Entretanto, estou menos pessimista hoje do já fui antes simplesmente porque
eu nunca esperei que os vários países fossem apresentar o tipo de disciplina
que era exigida como requerimento para aderir ao euro. A convergência de taxas de inflação, de taxas
de juros, e tudo o mais, foi maior e mais rápida do que eu imaginei.
Ainda assim, ele tinha a esperança de que o acordo não fosse adiante. Em 17 de abril de 1999, ele escreveu:
O que mais me preocupa é que os membros do euro jogaram a chave
fora. Assim que o euro substituir
fisicamente as diferentes moedas, não tem mais como sair desse arranjo. Será uma enorme crise. Como resultado, concordo veementemente com a
sua visão de que o euro deveria ser abandonado antes de 1º de janeiro de 2002.
Ao mesmo tempo, são grandes as chances de que ele não seja
abandonado. Os defeitos do euro levarão
algum tempo para aparecer; nada acontece muito rápido nessa área. Há pouco menos de três anos até lá. Mesmo que dificuldades produzidas pelo euro
ocorram nesse período de três anos, é improvável que o sistema político reaja
rápido o suficiente para cancelar o euro.

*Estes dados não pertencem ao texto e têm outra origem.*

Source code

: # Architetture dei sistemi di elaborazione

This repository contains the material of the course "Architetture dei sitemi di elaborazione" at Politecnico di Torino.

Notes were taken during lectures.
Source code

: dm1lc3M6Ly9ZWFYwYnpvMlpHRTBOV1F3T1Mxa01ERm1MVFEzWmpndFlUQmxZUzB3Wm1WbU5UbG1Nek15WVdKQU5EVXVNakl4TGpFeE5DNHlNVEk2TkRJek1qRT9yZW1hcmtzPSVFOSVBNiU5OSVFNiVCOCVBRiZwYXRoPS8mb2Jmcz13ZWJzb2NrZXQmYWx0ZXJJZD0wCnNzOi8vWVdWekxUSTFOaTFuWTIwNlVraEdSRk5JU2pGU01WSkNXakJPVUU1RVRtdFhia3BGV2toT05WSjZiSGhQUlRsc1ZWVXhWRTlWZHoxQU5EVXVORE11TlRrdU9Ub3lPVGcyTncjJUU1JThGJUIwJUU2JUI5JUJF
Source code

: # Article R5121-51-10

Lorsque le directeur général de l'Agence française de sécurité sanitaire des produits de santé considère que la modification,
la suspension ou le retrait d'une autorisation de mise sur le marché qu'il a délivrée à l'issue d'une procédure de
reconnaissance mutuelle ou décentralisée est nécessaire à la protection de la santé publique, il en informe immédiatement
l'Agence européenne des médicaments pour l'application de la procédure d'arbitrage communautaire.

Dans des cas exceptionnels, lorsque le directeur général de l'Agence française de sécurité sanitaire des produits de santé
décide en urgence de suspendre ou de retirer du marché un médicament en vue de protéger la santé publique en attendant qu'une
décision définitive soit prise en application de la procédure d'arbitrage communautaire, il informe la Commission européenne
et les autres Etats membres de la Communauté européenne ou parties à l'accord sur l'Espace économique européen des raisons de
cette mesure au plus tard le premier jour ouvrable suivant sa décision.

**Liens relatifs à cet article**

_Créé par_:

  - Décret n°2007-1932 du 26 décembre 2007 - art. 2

Como resultado, creio que seria muito desejável que houvesse algum
pensamento metódico que planejasse alguma maneira de sair da camisa de força
criada pelo euro após 2002. O mínimo que
a Itália deveria fazer é manter intactas as chapas utilizadas para produzir a
lira.
Nenhum país saiu do arranjo. Todos
eles abdicaram sua soberania monetária e a entregaram para a União Monetária
Europeia e para o Banco Central Europeu.
O
DIA DO JULGAMENTO CHEGOU
A crise em Portugal, Itália, Grécia e Espanha - os PIGS - continua em
expansão. Como esses países entregaram
sua política monetária para Banco Central Europeu, eles hoje estão
impossibilitados de recorrer à inflação monetária como meio de contornar a
crise fiscal. Isso deixa as seguintes
opções:
1. Moratória de algumas ou de todas
as suas dívidas
2. Pagar uma taxa de juros maior
por suas dívidas, conseguindo assim atrair investidores
3. Cortar gastos
4. Aumentar impostos
5. Sair da União Monetária Europeia
6. Sair da União Europeia
7. Esperar algum socorro do Banco
Central Europeu
8. Opções 2-7
Há uma questão legal no que concerne uma saída da UE. Esses países abdicaram sua soberania nacional
em prol da Nova Europa. Como eles podem
reconquistá-la? A que preço?
Se eles saírem, a UE terá de impor sanções.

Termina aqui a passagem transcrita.